Women in America are particularly ripe with cultural concerns after this election season, and these women aren’t just showing up at the marches in staggering numbers. They are represented in our congregations as well.

Read Part One

Apologetics for Women: There is a new Mars Hill, and women are at the forefront.

I recently surveyed 450 women,[1] 92% of whom said they were believers who attend church regularly. Sixty-three percent of these mostly church going women had a favorable or mixed reaction to the Women’s March, and 43% said they currently have questions about how the Bible treats women. These concerns, cultural and biblical, are interrelated, and when we pay attention to women’s questions about the Bible, I believe it equips us to engage cultural concerns demonstrated by the march as well. 

The Questions and Concerns That Plague Christian Women 

Many surveyed had questions and concerns you may be able to guess. They asked about women as ministry leaders and Paul’s New Testament instructions on women keeping silent in the church, but there were other questions as well. Here’s a sampling.[2]

“How was it God’s plan for David’s ten concubines to be raped by Absolom and then be kept in confinement?”
“Why wasn’t sin against women (rape, multiple sexual partners, etc.) more severely punished?”
“I struggle with how women are shown as property in ancient times and that they are mentioned so little, often lumped in with children as a broad and unimportant category.”
“Why was polygamy not condemned more explicitly?”
“Why were women given as spoil in war? Does this mean God considers us property?”
“Why in the OT did the Lord not speak and act more decisively on injustices to women?”

I could go on and on with these types of comments since there were nearly 200 of them. But maybe these last two sum it up.

“I don’t even know where to begin.”
“Too many to list.”

There’s a reason you may not have heard these before.
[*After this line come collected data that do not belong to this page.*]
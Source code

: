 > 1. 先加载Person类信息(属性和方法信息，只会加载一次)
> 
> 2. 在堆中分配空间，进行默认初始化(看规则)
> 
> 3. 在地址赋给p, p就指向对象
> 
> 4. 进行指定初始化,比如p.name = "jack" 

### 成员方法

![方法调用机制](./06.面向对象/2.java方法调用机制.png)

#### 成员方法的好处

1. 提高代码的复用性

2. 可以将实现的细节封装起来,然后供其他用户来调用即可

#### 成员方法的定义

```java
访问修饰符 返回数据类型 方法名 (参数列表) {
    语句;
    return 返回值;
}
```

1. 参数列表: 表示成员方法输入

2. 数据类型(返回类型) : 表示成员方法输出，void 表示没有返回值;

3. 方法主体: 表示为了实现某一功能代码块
Twenty-two percent of these women had sought out a pastor or ministry leader with their questions, but 27% hadn’t dealt with those questions at all. Sadly, 18% said that they did not feel safe asking their pastor or ministry leader their questions. 

“I have only felt safe asking one pastor in fifty years.”
“In the past my pastor was fearful or uncomfortable with me asking questions.”
“It could keep me from leadership roles if I disagree with them.”
“I’m afraid if I bring up women’s issues, I’m going to be put in a box as being liberal.”
“I have no wish to be labeled one of those ‘difficult women.’” 
“I’m afraid of being judged as ambitious or rebellious.”
“Don’t want to be perceived as a rebellious woman.”
“I generally feel misunderstood and patronized. They respond as if I am coming from a place of rebellion or radical feminism.”
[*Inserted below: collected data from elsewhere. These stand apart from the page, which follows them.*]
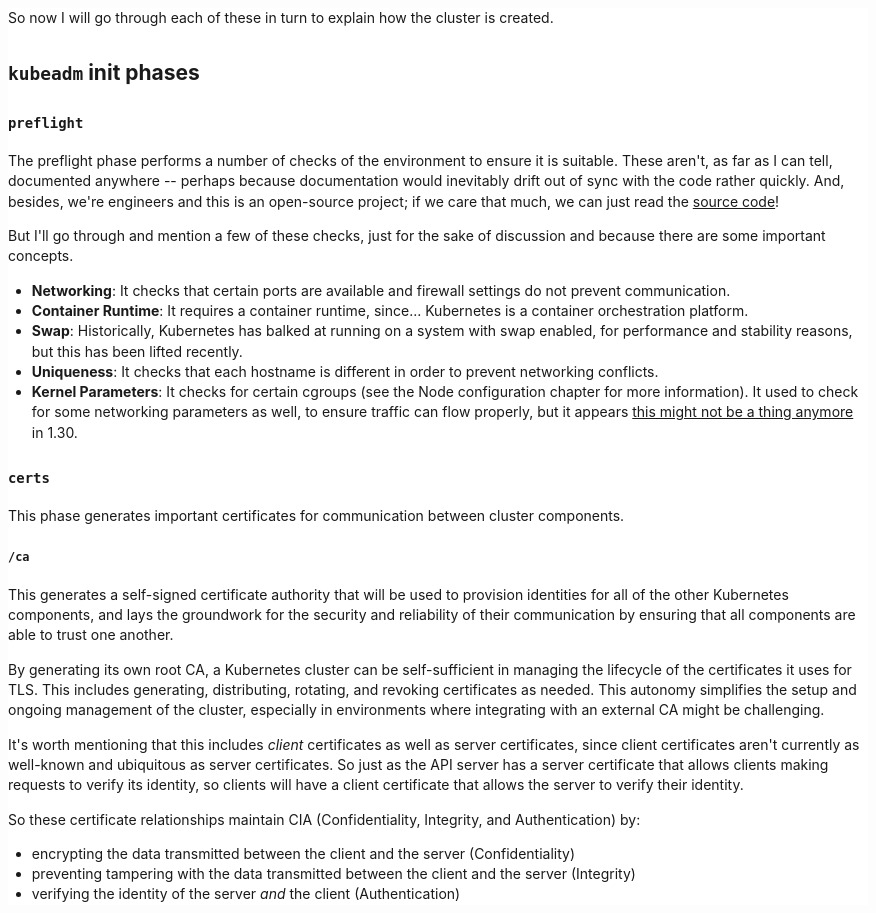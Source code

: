 So now I will go through each of these in turn to explain how the cluster is created.

## `kubeadm` init phases

### `preflight`

The preflight phase performs a number of checks of the environment to ensure it is suitable. These aren't, as far as I can tell, documented anywhere -- perhaps because documentation would inevitably drift out of sync with the code rather quickly. And, besides, we're engineers and this is an open-source project; if we care that much, we can just read the [source code](https://github.com/kubernetes/kubernetes/blob/master/cmd/kubeadm/app/preflight/checks.go)!

But I'll go through and mention a few of these checks, just for the sake of discussion and because there are some important concepts.

- **Networking**: It checks that certain ports are available and firewall settings do not prevent communication.
- **Container Runtime**: It requires a container runtime, since... Kubernetes is a container orchestration platform.
- **Swap**: Historically, Kubernetes has balked at running on a system with swap enabled, for performance and stability reasons, but this has been lifted recently.
- **Uniqueness**: It checks that each hostname is different in order to prevent networking conflicts.
- **Kernel Parameters**: It checks for certain cgroups (see the Node configuration chapter for more information). It used to check for some networking parameters as well, to ensure traffic can flow properly, but it appears [this might not be a thing anymore](https://github.com/kubernetes/kubernetes/commit/75238e592d624ad57cdf700c1bb42a8e5366bcb2) in 1.30.

### `certs`

This phase generates important certificates for communication between cluster components.

#### `/ca`

This generates a self-signed certificate authority that will be used to provision identities for all of the other Kubernetes components, and lays the groundwork for the security and reliability of their communication by ensuring that all components are able to trust one another.

By generating its own root CA, a Kubernetes cluster can be self-sufficient in managing the lifecycle of the certificates it uses for TLS. This includes generating, distributing, rotating, and revoking certificates as needed. This autonomy simplifies the setup and ongoing management of the cluster, especially in environments where integrating with an external CA might be challenging.

It's worth mentioning that this includes _client_ certificates as well as server certificates, since client certificates aren't currently as well-known and ubiquitous as server certificates. So just as the API server has a server certificate that allows clients making requests to verify its identity, so clients will have a client certificate that allows the server to verify their identity.

So these certificate relationships maintain CIA (Confidentiality, Integrity, and Authentication) by:
- encrypting the data transmitted between the client and the server (Confidentiality)
- preventing tampering with the data transmitted between the client and the server (Integrity)
- verifying the identity of the server _and_ the client (Authentication)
I have experienced similar reactions by ministry leaders in my own life. I had questions that simply weren’t welcome by leaders, many of which I had to navigate completely on my own. For a season, I was in a church that was culturally cutting edge. For men. It reached across cultural barriers and brought men over to the other side in part by being very careful to separate what scripture did condemn from what it didn’t. But as it ministered to men across cultural lines, it often simultaneously pushed women away without similar care for precision with what scripture did and did not teach.

The call to men to responsibility resulted in a seeming call to women to stop taking it.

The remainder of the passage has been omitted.